議員定数削減法案を審議するきょうの衆議院の特別委員会。与党の国会運営は強引だと反発する野党は3日連続で欠席し、対立が深刻化しています。

こうした状況を受け、事態の打開に向けた動きが。

国会内で会談したのは、森衆院議長と与野党の幹部たち。ここで森議長は、皇族数の確保に向けた皇室典範改正案の成立を最優先で取り組むこと。与党に対しては、集中審議や党首討論を開催できるよう努力することなどを求めました。

議長の提案を踏まえ、打開策を模索する動きも出ていますが、それには乗り越えるべき2つのハードルが。

一つは、高市総理の国会への出席です。

高市総理
「国会から出席の求めがあったときには、出席をして、誠実に答弁をしてきた。今後も、その方針に変わりはない」

総理自身はこう話すものの、自民党内からは…

自民党議員
「挑発的だな。

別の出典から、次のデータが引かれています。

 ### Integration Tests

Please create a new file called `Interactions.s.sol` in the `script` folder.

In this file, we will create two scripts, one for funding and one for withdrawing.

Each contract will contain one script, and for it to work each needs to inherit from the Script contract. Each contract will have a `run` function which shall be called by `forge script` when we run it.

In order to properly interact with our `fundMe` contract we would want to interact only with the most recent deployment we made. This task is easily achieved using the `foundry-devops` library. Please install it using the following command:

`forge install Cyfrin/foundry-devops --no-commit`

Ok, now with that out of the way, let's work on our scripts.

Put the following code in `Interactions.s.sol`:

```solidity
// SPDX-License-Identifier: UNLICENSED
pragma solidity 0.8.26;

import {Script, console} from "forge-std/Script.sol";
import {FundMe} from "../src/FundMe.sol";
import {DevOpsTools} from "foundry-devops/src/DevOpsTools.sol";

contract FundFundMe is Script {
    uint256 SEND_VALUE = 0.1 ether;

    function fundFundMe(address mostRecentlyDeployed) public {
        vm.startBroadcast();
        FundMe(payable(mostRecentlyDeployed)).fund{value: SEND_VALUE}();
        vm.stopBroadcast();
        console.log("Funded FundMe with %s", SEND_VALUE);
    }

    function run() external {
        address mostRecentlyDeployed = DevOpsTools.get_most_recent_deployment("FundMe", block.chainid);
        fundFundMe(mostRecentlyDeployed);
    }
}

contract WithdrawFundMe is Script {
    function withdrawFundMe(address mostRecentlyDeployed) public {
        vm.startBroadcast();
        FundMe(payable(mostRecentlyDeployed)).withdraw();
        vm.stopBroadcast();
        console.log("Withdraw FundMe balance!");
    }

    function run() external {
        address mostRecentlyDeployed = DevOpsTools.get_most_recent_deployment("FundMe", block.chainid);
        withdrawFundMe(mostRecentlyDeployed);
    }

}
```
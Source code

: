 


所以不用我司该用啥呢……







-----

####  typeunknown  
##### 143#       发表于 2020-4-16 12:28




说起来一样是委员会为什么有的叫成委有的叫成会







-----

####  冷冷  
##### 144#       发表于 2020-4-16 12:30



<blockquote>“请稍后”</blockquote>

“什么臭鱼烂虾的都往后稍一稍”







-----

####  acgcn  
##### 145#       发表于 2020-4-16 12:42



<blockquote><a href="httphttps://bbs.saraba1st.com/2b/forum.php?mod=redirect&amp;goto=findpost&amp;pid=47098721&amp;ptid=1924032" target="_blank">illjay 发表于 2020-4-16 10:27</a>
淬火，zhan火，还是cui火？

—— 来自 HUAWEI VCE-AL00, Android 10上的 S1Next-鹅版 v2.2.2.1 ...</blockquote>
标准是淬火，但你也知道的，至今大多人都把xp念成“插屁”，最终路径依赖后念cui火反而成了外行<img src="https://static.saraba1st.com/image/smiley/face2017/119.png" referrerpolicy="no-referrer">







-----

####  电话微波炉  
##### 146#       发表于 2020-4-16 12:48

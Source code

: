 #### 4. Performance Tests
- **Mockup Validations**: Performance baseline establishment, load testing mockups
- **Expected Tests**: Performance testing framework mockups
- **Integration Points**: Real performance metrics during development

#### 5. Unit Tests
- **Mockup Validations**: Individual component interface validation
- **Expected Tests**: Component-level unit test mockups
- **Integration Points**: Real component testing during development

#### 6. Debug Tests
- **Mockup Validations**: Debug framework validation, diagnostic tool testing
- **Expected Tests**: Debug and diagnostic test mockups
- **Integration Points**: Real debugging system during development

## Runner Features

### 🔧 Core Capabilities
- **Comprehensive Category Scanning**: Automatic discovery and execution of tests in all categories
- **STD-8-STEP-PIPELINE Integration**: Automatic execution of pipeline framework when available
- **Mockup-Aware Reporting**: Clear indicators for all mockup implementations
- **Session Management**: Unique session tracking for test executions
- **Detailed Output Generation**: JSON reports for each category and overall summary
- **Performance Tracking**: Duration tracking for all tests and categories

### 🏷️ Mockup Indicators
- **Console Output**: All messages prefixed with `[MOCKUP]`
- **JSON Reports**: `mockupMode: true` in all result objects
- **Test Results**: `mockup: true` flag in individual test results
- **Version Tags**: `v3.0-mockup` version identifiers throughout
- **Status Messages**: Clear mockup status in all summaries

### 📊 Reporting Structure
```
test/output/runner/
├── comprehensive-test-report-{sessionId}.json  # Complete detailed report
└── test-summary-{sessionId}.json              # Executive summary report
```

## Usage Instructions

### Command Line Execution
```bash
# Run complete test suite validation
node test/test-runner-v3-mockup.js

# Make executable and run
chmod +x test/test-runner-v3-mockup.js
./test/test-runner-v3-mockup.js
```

ちゃんと対応していれば、こんな状況になってないよ」

自民党幹部によりますと、これまで高市総理は国会への出席を打診しても後ろ向きだったということで、どう対応するのかが焦点となります。

もう一つのハードルが連立のパートナー維新の対応です。

日本維新の会 藤田文武 共同代表
「法案の審議の順番や日程なんかを議長の影響力によって差配するということが正しいやり方なのかなと。これが先例になるというのは、少し危惧をしています」

藤田共同代表は、連立合意に基づき、定数削減法案と副首都法案をいまの国会で成立させるべきだと改めて強調しました。

会期末まで2週間あまり。いまだ正常化の見通しが立っていません。